Dr. Hooker matched two groups of 30 men based on age, education and other factors. He specifically looked for people who weren’t in therapy, who weren’t in a psychiatric hospital, and who weren’t in prison, because those were the types of people who had previously been studied as homosexuals.
He brought together nationally known experts to read the test results and they were unable to distinguish between gay men and straight men, Russell said. One researcher was so upset that he wanted a makeover because he just couldn’t believe it, and a lot of people couldn’t believe it.
And the rest is history, Russell said.
Kimmel says Dr. Hooker’s work still resonates.

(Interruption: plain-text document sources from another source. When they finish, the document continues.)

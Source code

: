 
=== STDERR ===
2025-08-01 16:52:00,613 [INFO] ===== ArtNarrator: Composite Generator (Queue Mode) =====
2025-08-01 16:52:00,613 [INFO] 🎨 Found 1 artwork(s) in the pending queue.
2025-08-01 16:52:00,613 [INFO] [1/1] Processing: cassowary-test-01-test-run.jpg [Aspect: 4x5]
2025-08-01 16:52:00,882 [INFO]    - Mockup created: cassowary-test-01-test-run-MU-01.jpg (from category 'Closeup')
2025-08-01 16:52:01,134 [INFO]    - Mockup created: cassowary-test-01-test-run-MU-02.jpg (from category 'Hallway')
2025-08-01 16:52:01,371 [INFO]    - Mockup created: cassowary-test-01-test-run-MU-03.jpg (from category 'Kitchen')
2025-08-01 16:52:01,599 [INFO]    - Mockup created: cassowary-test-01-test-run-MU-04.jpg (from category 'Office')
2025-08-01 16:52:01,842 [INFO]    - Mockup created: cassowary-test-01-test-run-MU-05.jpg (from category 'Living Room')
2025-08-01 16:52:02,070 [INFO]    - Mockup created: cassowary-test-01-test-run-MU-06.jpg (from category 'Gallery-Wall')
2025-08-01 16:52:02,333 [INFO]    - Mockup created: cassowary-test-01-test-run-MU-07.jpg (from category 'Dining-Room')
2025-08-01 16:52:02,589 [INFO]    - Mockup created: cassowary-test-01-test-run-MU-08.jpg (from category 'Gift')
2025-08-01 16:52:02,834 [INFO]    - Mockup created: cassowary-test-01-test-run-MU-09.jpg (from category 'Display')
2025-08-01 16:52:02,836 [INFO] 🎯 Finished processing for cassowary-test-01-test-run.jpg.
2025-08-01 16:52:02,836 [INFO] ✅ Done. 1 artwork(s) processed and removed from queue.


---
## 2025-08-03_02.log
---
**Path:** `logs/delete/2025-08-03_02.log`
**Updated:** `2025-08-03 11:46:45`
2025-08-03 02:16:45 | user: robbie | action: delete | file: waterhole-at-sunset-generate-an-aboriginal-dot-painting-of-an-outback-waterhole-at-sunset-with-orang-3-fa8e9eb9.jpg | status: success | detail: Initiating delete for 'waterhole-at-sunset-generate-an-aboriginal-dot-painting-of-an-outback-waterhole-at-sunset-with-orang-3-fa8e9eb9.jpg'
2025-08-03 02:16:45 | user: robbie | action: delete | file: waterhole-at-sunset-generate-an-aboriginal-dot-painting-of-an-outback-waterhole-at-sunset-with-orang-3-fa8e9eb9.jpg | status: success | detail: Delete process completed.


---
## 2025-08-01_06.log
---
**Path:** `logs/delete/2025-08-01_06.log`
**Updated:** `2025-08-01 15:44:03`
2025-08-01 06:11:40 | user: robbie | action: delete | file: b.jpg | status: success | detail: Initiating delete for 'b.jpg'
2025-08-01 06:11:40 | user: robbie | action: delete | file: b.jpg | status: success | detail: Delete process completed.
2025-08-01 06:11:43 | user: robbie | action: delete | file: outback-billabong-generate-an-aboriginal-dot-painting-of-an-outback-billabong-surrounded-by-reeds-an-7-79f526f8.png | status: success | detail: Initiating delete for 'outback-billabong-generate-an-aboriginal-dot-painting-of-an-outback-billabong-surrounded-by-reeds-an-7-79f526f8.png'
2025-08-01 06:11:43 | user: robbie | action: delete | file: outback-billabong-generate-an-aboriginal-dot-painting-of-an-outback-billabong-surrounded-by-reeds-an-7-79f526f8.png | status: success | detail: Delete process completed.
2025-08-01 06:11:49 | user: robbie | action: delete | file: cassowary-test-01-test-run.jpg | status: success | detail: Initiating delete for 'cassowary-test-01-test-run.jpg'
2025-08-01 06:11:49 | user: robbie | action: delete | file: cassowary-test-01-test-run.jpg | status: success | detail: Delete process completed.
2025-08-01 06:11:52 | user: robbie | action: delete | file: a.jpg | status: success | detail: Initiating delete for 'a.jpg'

The psychological research that has been an outgrowth of Evelyn’s work has paid enormous dividends to the lesbian and gay community over the years. We used the techniques he learned at the University of Colorado doing psychology research to collect the data, present the findings, distribute them in peer reviewed journals, and then translate them into amicus briefs and legislative activities that changed court decisions in the first place. but in some cases also legislative, and it has had dramatic effects that have radiated throughout the world.
While his groundbreaking research came in the 1950s, and indeed has continued, it wasn’t until 1973 that the American Psychiatric Association removed homosexuality as a diagnosis from the all-important Diagnostic and Statistical Manual.
In fact, Russell was able to meet Dr. Evelyn Hooker and above all he listened to her speak. She was a very intelligent woman. And she was interesting and funny. I mean, she had a great sense of humor. And so I had nothing to say. I was sitting at the feet of someone who had changed the universe in some ways that were important to LGBTQ people.